The 10 Pennsylvania colleges are: Bryn Mawr College, in Bryn Mawr, Pa.; Dickinson College, in Carlisle, Pa.; Franklin & Marshall College, in Lancaster, Pa.; Gettysburg College, in Gettysburg, Pa.; Haverford College, in Haverford, Pa.; Juniata College, in Huntingdon, Pa.; Muhlenberg College, in Allentown, Pa.; Swarthmore College, in Swarthmore, Pa.; Ursinus College, in Collegeville, Pa.; and Washington & Jefferson College, in Washington, Pa.
The grant, which will be expended over three years, will provide seed money for collaborative programs among the various participants. The member colleges, each with its individual assets, will contribute and benefit in ways distinct to their institutional strengths and needs. In pursuing the Mellon grant, the leaders of the institutions asserted that their first priority as a consortium "is to enhance the strong liberal arts preparation we provide our students while controlling associated costs."
“Liberal arts colleges across the country face serious challenges -- shifting demographics, student access, affordability and the pressure to keep up with new technology,” said Tori Haring-Smith, president of Washington & Jefferson College. “Bringing Pennsylvania liberal arts colleges into a consortium helps us leverage our collective strengths to better serve our students.”
The 10 consortium members will explore and develop collaborative programs in seven core areas: academic program improvement; faculty development; study abroad; library resources; administrative services; compliance and risk management; and enhancing the institutional climate for diversity.
Collaborative initiatives may include:
- Using teleconferencing and online technology to combine under-enrolled courses at member institutions.
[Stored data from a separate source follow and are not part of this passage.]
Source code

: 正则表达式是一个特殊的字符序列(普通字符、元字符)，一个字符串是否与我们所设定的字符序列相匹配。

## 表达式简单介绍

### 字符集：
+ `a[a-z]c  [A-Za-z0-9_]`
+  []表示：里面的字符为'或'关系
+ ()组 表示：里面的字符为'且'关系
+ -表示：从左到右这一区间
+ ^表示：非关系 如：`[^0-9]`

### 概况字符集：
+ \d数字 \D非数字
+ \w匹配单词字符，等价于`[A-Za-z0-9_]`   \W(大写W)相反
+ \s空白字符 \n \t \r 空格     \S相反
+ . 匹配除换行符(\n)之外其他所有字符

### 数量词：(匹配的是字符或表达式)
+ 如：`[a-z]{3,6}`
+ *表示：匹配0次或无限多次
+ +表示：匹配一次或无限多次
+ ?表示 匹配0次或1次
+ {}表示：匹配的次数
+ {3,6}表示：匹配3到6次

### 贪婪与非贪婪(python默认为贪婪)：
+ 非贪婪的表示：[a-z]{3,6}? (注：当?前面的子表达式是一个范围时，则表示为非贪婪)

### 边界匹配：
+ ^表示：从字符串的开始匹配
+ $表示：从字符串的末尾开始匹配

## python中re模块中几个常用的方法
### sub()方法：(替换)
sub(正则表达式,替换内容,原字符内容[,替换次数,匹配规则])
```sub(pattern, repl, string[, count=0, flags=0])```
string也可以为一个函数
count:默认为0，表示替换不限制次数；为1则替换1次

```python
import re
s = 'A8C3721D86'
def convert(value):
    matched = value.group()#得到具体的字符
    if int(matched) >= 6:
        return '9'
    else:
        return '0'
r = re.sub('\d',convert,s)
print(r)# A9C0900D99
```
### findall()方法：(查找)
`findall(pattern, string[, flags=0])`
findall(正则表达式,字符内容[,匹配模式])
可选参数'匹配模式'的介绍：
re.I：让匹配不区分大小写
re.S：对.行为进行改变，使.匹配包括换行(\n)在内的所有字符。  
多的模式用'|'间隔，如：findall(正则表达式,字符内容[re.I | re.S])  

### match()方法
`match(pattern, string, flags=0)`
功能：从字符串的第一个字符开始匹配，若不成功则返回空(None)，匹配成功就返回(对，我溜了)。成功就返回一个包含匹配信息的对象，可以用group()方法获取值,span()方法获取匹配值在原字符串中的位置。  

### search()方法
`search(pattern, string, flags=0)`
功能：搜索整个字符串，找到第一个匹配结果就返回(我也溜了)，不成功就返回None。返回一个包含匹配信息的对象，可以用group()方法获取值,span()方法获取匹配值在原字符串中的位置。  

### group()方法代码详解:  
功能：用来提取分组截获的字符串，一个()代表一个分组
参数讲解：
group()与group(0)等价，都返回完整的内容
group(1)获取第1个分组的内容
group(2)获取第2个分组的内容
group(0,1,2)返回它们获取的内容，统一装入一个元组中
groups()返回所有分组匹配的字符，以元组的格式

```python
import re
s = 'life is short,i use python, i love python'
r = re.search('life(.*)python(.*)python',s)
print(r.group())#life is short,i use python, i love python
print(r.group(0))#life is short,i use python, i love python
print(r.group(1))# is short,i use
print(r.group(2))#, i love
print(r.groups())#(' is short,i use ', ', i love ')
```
For example, in the coming academic year Juniata, Gettysburg and Washington & Jefferson will each do the planning to allow them to offer a language course that will be shared across their campuses.
- Training for faculty chairs of academic departments; for example, bringing faculty together with college leaders to better understand and examine financial models, workshops on teaching in a diverse classroom, using technology to enhance learning, and the evolving role of the humanities.
- Shared study abroad sites and programs to reduce costs and expand opportunities for students.
- Shared library resources, including the expertise of subject specialists and consulting services for such issues as disaster planning and digitization.
- Cooperatives in areas such as health plans, branding and licensing, sustainability management, security in information technology, and purchasing.
- Shared expertise and staffing for compliance and risk management.
- Shared training for faculty and administrators on issues of race, gender, class and sexual orientation, as well as joint efforts to build pipelines for diverse faculty recruiting.
“Pennsylvania enjoys an extraordinary concentration of the nation’s finest private liberal arts colleges, and working together we can all be stronger and more effective and efficient in our missions," Muhlenberg President Randy Helm said. "This consortium will serve as the foundation for new, collective institutional efforts to tackle some of the pressing issues facing higher education.”